WORK REQUIRED ▸ Some entries follow. Reproduce exactly the lines starting at the one with "the 1.0-1.1 TeV bin), and" and stopping after the one with "for signal and".

__________________________________________________

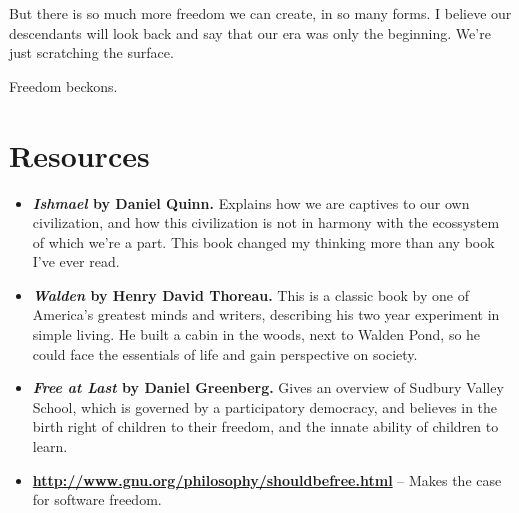 But there is so much more freedom we can create, in so many forms. I believe our descendants will look back and say that our era was only the beginning. We're just scratching the surface.

Freedom beckons.

\newpage
\section{Resources}
\begin{itemize}
\item \textbf{\emph{Ishmael} by Daniel Quinn.} Explains how we are captives to our own civilization, and how this civilization is not in harmony with the ecossystem of which we're a part. This book changed my thinking more than any book I've ever read.

\item \textbf{\emph{Walden} by Henry David Thoreau.} This is a classic book by one of America's greatest minds and writers, describing his two year experiment in simple living. He built a cabin in the woods, next to Walden Pond, so he could face the essentials of life and gain perspective on society.

\item \textbf{\emph{Free at Last} by Daniel Greenberg.} Gives an overview of Sudbury Valley School, which is governed by a participatory democracy, and believes in the birth right of children to their freedom, and the innate ability of children to learn.

\item \textbf{\url{http://www.gnu.org/philosophy/shouldbefree.html}} -- Makes the case for software freedom.
\end{itemize}
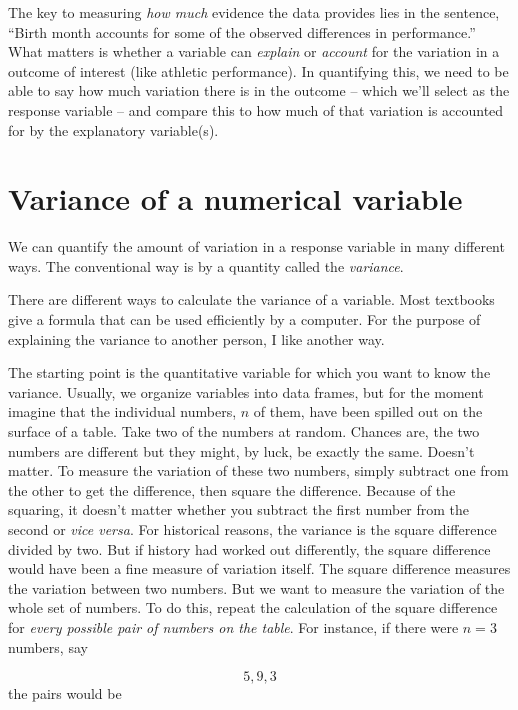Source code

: \documentclass[]{book}
\begin{document}
The key to measuring \emph{how much} evidence the data provides lies in the sentence, ``Birth month accounts for some of the observed differences in performance.'' What matters is whether a variable can \emph{explain} or \emph{account} for the variation in a outcome of interest (like athletic performance). In quantifying this, we need to be able to say how much variation there is in the outcome -- which we'll select as the response variable -- and compare this to how much of that variation is accounted for by the explanatory variable(s).

\hypertarget{variance-of-a-numerical-variable}{%
\section{Variance of a numerical variable}\label{variance-of-a-numerical-variable}}

We can quantify the amount of variation in a response variable in many different ways. The conventional way is by a quantity called the \emph{variance}.

There are different ways to calculate the variance of a variable. Most textbooks give a formula that can be used efficiently by a computer. For the purpose of explaining the variance to another person, I like another way.

The starting point is the quantitative variable for which you want to know the variance. Usually, we organize variables into data frames, but for the moment imagine that the individual numbers, \(n\) of them, have been spilled out on the surface of a table. Take two of the numbers at random. Chances are, the two numbers are different but they might, by luck, be exactly the same. Doesn't matter. To measure the variation of these two numbers, simply subtract one from the other to get the difference, then square the difference. Because of the squaring, it doesn't matter whether you subtract the first number from the second or \emph{vice versa}. For historical reasons, the variance is the square difference divided by two. But if history had worked out differently, the square difference would have been a fine measure of variation itself.
The square difference measures the variation between two numbers. But we want to measure the variation of the whole set of numbers. To do this, repeat the calculation of the square difference for \emph{every possible pair of numbers on the table}. For instance, if there were \(n=3\) numbers, say

\[5, 9,  3\]
the pairs would be
\end{document}
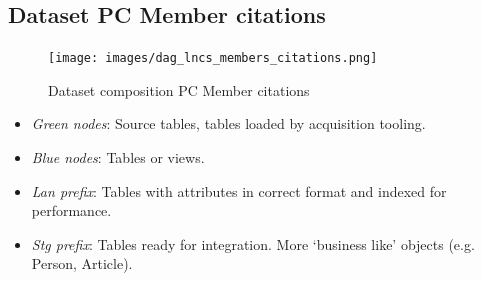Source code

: \documentclass{ou-report}
\begin{document}
\begin{landscape}

\chapter{Dataset PC Member citations}
\label{appendix:dataset_pcmember_citation}

\begin{figure}[H]
    \centering
    \texttt{[image: images/dag\_lncs\_members\_citations.png]}
    \caption{Dataset composition PC Member citations}
    \label{fig:dataset_pc_member_citation}
\end{figure}

\begin{itemize}
    \item \emph{Green nodes}: Source tables, tables loaded by acquisition
        tooling.
    \item \emph{Blue nodes}: Tables or views.
    \item \emph{Lan prefix}: Tables with attributes in correct format and indexed
        for performance.
    \item \emph{Stg prefix}: Tables ready for integration. More `business like'
        objects (e.g. Person, Article).
\end{itemize}



\end{landscape}
\end{document}
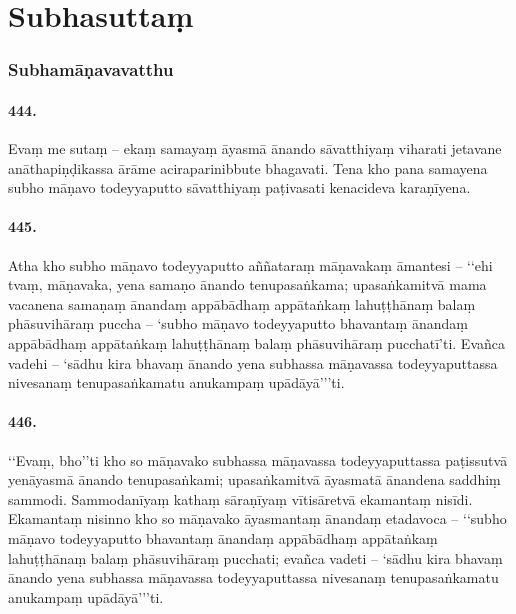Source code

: \section{Subhasuttaṃ}

\subsubsection{Subhamāṇavavatthu}

\paragraph{444.} Evaṃ me sutaṃ – ekaṃ samayaṃ āyasmā ānando sāvatthiyaṃ viharati jetavane anāthapiṇḍikassa ārāme aciraparinibbute bhagavati. Tena kho pana samayena subho māṇavo todeyyaputto sāvatthiyaṃ paṭivasati kenacideva karaṇīyena.

\paragraph{445.} Atha kho subho māṇavo todeyyaputto aññataraṃ māṇavakaṃ āmantesi – ‘‘ehi tvaṃ, māṇavaka, yena samaṇo ānando tenupasaṅkama; upasaṅkamitvā mama vacanena samaṇaṃ ānandaṃ appābādhaṃ appātaṅkaṃ lahuṭṭhānaṃ balaṃ phāsuvihāraṃ puccha – ‘subho māṇavo todeyyaputto bhavantaṃ ānandaṃ appābādhaṃ appātaṅkaṃ lahuṭṭhānaṃ balaṃ phāsuvihāraṃ pucchatī’ti. Evañca vadehi – ‘sādhu kira bhavaṃ ānando yena subhassa māṇavassa todeyyaputtassa nivesanaṃ tenupasaṅkamatu anukampaṃ upādāyā’’’ti.

\paragraph{446.} ‘‘Evaṃ, bho’’ti kho so māṇavako subhassa māṇavassa todeyyaputtassa paṭissutvā yenāyasmā ānando tenupasaṅkami; upasaṅkamitvā āyasmatā ānandena saddhiṃ sammodi. Sammodanīyaṃ kathaṃ sāraṇīyaṃ vītisāretvā ekamantaṃ nisīdi. Ekamantaṃ nisinno kho so māṇavako āyasmantaṃ ānandaṃ etadavoca – ‘‘subho māṇavo todeyyaputto bhavantaṃ ānandaṃ appābādhaṃ appātaṅkaṃ lahuṭṭhānaṃ balaṃ phāsuvihāraṃ pucchati; evañca vadeti – ‘sādhu kira bhavaṃ ānando yena subhassa māṇavassa todeyyaputtassa nivesanaṃ tenupasaṅkamatu anukampaṃ upādāyā’’’ti.

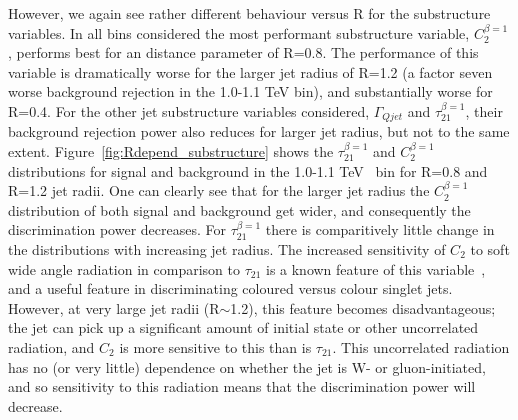 However, we again see rather
different behaviour versus R for the substructure variables. In all \pt bins
considered the most performant substructure variable, $C_2^{\beta=1}$,
performs best for an \antikt distance parameter of R=0.8. The
performance of this variable is dramatically worse for the larger jet
radius of R=1.2 (a factor seven worse background rejection in
the 1.0-1.1 TeV bin), and substantially worse for R=0.4. For the other
jet substructure variables considered, $\Gamma_{Qjet}$ and
$\tau_{21}^{\beta=1}$, their background rejection
power also reduces for larger jet radius, but not to the same
extent. Figure~\ref{fig:Rdepend_substructure} shows the
$\tau_{21}^{\beta=1}$ and $C_2^{\beta=1}$ distributions for signal and
background in the 1.0-1.1 TeV \pt~bin for R=0.8 and R=1.2 jet
radii. One can clearly see that for the larger jet radius the
$C_2^{\beta=1}$  distribution of both signal and background get wider,
and consequently the discrimination power decreases. For
$\tau_{21}^{\beta=1}$ there is comparitively little change in the distributions
with increasing jet radius. The increased sensitivity of $C_{2}$ to
soft wide angle radiation in comparison to $\tau_{21}$ is a known
feature of this variable~\cite{Larkoski:2013eya}, and a useful feature
in discriminating coloured versus colour singlet jets. However, at
very large jet radii (R$\sim$1.2), this feature becomes
disadvantageous; the jet can pick up a significant amount of initial
state or other uncorrelated radiation, and $C_{2}$ is more sensitive
to this than is $\tau_{21}$.  This uncorrelated radiation has no (or
very little) dependence on whether the jet is W- or gluon-initiated, and so sensitivity to this radiation means that the discrimination power will decrease.

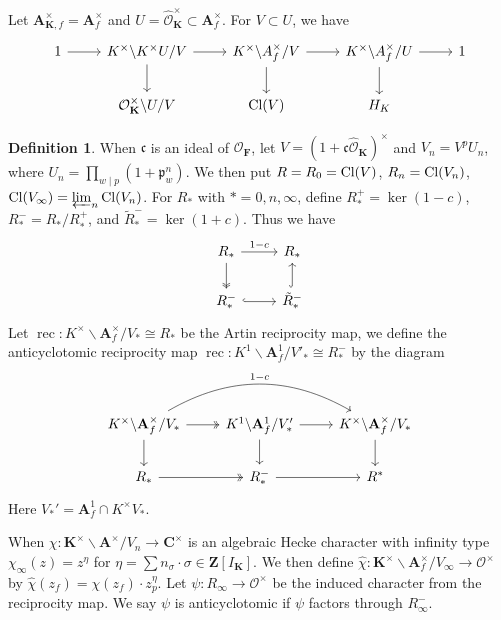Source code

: \documentclass[leqno]{amsart}
\theoremstyle{definition}
\newtheorem{defn}[thm]{Definition}
\theoremstyle{remark}
\newcommand{\oo}{\mathcal{O}}
\newcommand{\Z}{{\mathbf{Z}}}
\newcommand{\C}{\mathbf C}
\newcommand{\A}{\mathbf A}
\DeclareMathOperator{\rec}{rec}
\newcommand{\fc}{\mathfrak{c}}
\newcommand{\fp}{\mathfrak{p}}
\newcommand{\F}{{\mathbf{F}}} %
\newcommand{\K}{{\mathbf{K}}} %
\begin{document}
Let $\A_{\K,f}^\times=\A_f^\times$
and $U=\hat{\oo}_\K^\times\subset \A_f^\times$.
For $V\subset U$, we have
\[
	\begin{tikzcd}
	1\arrow[r]&
	K^\times\backslash K^\times U/V
	\arrow[r] \arrow[d]&
	K^\times\backslash A_f^\times/V
	\arrow[r] \arrow[d]&
	K^\times\backslash A_f^\times/U
	\arrow[r] \arrow[d]&1\\
	   & \oo_\K^\times\backslash U/V&
	   \textnormal{Cl}(V)&
	   H_K&
	\end{tikzcd}
\]
\begin{defn}
When $\fc$ is an ideal of  $\oo_\F$,
let  $V=(1+\fc\hat{\oo}_\K)^\times$
and $V_n=V^pU_n$, where
$U_n=\prod_{w\mid p}(1+\fp_w^n)$.
We then put
$R=R_0=\textnormal{Cl}(V)$,
$R_n=\textnormal{Cl}(V_n)$,
$\textnormal{Cl}(V_\infty)=\varprojlim_n\textnormal{Cl}(V_n)$.
For $R_*$ with  $*=0,n,\infty$,
define 
$R_*^+=\ker(1-c)$,
$R_*^-=R_*/R_*^+$,
and $\tilde{R}_{*}^-=\ker(1+c)$.
Thus we have 
\[
\begin{tikzcd}
	R_* \arrow[r,"1-c"]\arrow[d,twoheadrightarrow]&
	R_*\\
	R_*^- \arrow[r,hookrightarrow] &
	\tilde{R}_*^-\arrow[u,hookrightarrow]
\end{tikzcd}
\]
Let $\rec\colon K^\times\backslash \A_f^\times/V_*\cong R_*$ 
be the Artin reciprocity map, we define 
the anticyclotomic reciprocity map
$\rec\colon K^1\backslash \A_f^1/V'_*\cong R_*^-$
by the diagram
\[
\begin{tikzcd}
K^\times\backslash \A_f^\times/V_*
\arrow[r,twoheadrightarrow] \arrow[d]
\arrow[rr,bend left,"1-c"] &
K^1\backslash \A_f^1/V'_*
\arrow[r] \arrow[d] &
K^\times\backslash \A_f^\times/V_*
\arrow[d]\\
R_* \arrow[r,twoheadrightarrow] &
R_*^- \arrow[r] & R^*
\end{tikzcd}
\]
Here $V_*'=\A_f^1\cap K^\times V_*$.
\end{defn}

When $\chi\colon\K^\times\backslash\A^\times/V_n\to \C^\times$
is an algebraic Hecke character 
with infinity type  $\chi_\infty(z)=z^\eta$
for $\eta=\sum n_\sigma\cdot\sigma\in \Z[I_\K]$.
We then define 
$\hat{\chi}\colon \K^\times\backslash\A_f^\times/V_\infty
\to \oo^\times$ by 
$ \hat{\chi}(z_f)=\chi(z_f)\cdot z_p^\eta$.
Let $\psi\colon R_\infty\to \oo^\times$
be the induced character from the reciprocity map.
We say  $\psi$ is anticyclotomic if
$\psi$ factors through $R_\infty^-$.
\end{document}
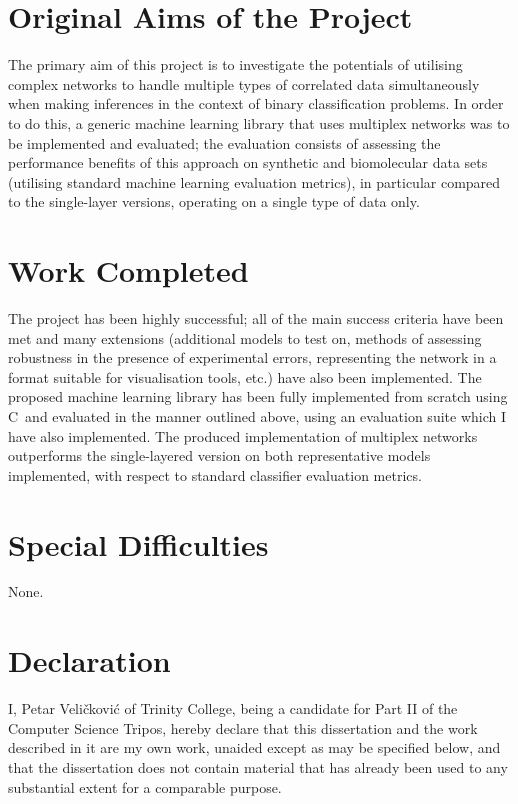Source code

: \documentclass[12pt,a4paper,twoside,openright]{report}
\def\CC{{C\nolinebreak[4]\hspace{-.05em}\raisebox{.4ex}{\tiny\bf ++}}}
\begin{document}
\section*{Original Aims of the Project}

The primary aim of this project is to investigate the potentials of utilising complex networks to handle multiple types of correlated data simultaneously when making inferences in the context of binary classification problems. In order to do this, a generic machine learning library that uses multiplex networks was to be implemented and evaluated; the evaluation consists of assessing the performance benefits of this approach on synthetic and biomolecular data sets (utilising standard machine learning evaluation metrics), in particular compared to the single-layer versions, operating on a single type of data only.

\section*{Work Completed}

The project has been highly successful; all of the main success criteria have been met and many extensions (additional models to test on, methods of assessing robustness in the presence of experimental errors, representing the network in a format suitable for visualisation tools, etc.) have also been implemented. The proposed machine learning library has been fully implemented from scratch using \CC\ and evaluated in the manner outlined above, using an evaluation suite which I have also implemented. The produced implementation of multiplex networks outperforms the single-layered version on both representative models implemented, with respect to standard classifier evaluation metrics.

\section*{Special Difficulties}

None.

\section*{Declaration}

I, Petar Veli\v{c}kovi\'{c} of Trinity College, being a candidate for Part II of the Computer
Science Tripos, hereby declare
that this dissertation and the work described in it are my own work,
unaided except as may be specified below, and that the dissertation
does not contain material that has already been used to any substantial
extent for a comparable purpose.
\end{document}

__________________________________________________

EXPECTED ANSWER ▸
the 1.0-1.1 TeV bin), and substantially worse for R=0.4. For the other
jet substructure variables considered, $\Gamma_{Qjet}$ and
$\tau_{21}^{\beta=1}$, their background rejection
power also reduces for larger jet radius, but not to the same
extent. Figure~\ref{fig:Rdepend_substructure} shows the
$\tau_{21}^{\beta=1}$ and $C_2^{\beta=1}$ distributions for signal and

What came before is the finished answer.